*EXERCISE:*
The required response is the number of lines in the entries that include the word "sizes", with nothing added.

____

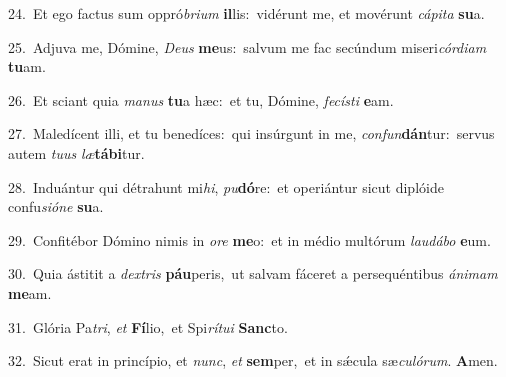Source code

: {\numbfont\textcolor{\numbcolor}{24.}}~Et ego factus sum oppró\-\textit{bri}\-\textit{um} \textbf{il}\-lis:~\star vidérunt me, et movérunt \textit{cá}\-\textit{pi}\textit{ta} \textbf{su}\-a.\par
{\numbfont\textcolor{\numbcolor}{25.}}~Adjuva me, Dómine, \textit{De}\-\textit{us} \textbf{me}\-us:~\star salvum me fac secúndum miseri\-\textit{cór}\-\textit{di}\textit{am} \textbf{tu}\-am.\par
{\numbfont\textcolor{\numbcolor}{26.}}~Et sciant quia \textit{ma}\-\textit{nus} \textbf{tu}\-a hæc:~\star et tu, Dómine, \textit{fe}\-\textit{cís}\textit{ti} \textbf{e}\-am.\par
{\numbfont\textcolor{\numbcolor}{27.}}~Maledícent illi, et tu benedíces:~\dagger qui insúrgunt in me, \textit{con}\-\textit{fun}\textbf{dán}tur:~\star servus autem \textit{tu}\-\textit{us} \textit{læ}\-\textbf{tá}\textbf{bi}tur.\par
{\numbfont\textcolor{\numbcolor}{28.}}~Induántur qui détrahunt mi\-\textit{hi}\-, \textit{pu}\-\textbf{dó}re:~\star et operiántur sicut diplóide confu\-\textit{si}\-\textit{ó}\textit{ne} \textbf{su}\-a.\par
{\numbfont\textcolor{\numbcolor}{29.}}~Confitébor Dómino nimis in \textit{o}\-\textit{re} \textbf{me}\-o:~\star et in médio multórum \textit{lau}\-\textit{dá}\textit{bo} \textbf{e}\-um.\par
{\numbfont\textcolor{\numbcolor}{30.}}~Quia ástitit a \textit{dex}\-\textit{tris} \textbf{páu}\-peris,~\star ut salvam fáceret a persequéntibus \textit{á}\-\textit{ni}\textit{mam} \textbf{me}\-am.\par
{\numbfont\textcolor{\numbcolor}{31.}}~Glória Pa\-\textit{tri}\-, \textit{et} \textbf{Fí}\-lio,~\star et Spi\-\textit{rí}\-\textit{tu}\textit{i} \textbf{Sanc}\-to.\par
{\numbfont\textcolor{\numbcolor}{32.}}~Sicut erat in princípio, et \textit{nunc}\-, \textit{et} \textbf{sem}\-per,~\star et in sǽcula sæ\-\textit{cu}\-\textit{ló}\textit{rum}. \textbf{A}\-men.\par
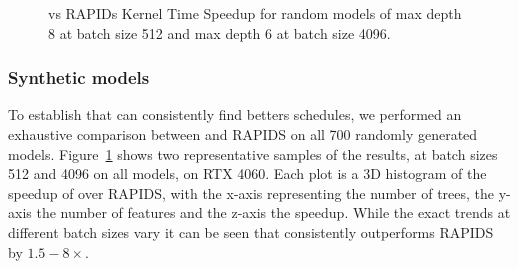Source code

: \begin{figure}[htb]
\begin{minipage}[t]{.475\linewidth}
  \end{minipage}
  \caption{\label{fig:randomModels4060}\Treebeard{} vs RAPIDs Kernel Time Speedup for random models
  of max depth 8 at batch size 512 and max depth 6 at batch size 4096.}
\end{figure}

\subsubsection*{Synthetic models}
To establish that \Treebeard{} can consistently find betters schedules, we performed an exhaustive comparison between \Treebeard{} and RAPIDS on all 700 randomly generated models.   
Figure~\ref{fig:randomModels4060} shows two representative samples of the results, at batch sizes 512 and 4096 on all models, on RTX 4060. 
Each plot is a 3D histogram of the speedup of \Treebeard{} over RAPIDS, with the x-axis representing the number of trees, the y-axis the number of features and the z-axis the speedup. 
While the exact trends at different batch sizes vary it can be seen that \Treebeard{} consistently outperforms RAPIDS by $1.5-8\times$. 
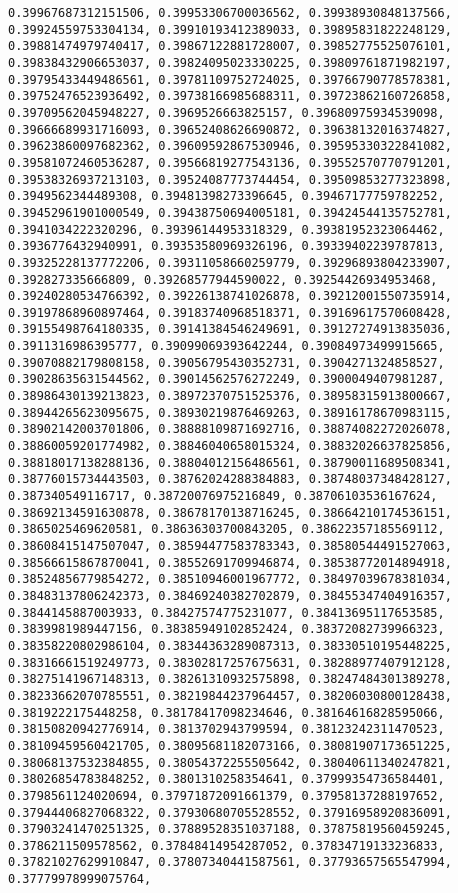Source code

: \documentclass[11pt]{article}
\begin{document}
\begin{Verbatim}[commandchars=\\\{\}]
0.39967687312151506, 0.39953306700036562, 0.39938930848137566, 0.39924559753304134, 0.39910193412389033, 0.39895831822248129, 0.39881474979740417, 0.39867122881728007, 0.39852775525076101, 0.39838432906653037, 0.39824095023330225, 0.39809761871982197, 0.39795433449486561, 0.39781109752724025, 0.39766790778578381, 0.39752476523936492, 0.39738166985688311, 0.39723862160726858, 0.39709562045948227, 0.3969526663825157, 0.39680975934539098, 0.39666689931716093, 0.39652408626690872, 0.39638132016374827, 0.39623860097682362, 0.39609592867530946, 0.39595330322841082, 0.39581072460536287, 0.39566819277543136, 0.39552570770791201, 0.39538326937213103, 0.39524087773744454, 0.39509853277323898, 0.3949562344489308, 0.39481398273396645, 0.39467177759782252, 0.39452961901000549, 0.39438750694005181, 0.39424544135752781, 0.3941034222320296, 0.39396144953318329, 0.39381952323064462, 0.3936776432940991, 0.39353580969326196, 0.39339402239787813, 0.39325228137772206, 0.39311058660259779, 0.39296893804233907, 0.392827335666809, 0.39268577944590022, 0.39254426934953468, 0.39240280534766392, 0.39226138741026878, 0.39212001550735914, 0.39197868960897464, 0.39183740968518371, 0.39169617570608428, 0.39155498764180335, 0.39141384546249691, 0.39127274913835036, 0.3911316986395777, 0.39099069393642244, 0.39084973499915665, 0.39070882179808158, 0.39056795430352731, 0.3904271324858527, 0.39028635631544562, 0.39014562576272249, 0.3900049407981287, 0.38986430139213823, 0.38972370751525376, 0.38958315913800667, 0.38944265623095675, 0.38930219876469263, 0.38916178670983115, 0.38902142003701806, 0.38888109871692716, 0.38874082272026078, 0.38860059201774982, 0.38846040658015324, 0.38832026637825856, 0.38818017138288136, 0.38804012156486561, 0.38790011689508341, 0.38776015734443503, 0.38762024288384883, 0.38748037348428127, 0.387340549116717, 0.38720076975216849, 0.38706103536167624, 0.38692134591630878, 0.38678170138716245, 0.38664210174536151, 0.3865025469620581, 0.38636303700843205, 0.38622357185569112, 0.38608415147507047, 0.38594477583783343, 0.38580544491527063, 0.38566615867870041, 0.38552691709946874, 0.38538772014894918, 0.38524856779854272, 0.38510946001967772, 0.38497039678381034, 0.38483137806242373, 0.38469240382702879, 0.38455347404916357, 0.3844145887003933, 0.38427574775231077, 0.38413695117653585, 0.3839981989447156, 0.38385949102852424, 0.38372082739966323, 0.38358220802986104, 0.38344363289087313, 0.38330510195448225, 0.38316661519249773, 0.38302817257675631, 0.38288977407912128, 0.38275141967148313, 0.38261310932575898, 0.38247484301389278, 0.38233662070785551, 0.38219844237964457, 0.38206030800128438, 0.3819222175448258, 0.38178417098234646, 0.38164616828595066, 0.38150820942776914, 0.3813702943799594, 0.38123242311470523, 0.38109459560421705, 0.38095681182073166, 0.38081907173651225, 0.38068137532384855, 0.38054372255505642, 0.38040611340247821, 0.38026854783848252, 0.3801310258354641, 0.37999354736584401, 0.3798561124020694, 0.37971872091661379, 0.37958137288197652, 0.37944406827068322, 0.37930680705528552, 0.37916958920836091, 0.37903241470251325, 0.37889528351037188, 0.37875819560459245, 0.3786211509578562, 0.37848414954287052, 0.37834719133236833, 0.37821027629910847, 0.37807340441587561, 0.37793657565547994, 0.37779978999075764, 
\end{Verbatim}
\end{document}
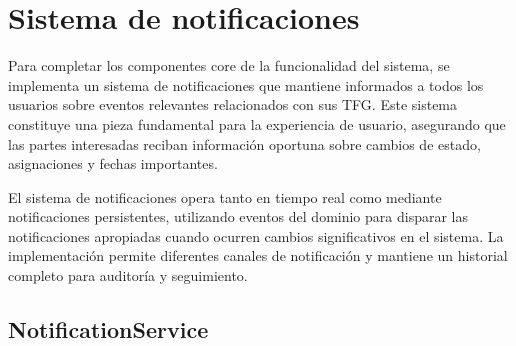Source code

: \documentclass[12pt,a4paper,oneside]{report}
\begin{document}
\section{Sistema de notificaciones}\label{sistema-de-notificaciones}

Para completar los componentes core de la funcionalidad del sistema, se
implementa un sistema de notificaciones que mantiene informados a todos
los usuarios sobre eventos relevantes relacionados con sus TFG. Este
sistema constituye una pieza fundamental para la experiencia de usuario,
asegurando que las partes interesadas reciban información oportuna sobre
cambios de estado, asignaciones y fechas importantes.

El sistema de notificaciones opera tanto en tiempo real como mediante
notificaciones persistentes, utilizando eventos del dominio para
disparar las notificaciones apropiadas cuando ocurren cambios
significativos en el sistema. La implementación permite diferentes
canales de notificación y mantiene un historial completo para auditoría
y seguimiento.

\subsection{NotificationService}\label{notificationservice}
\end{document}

____

*ANSWER TO THE EXERCISE:*
2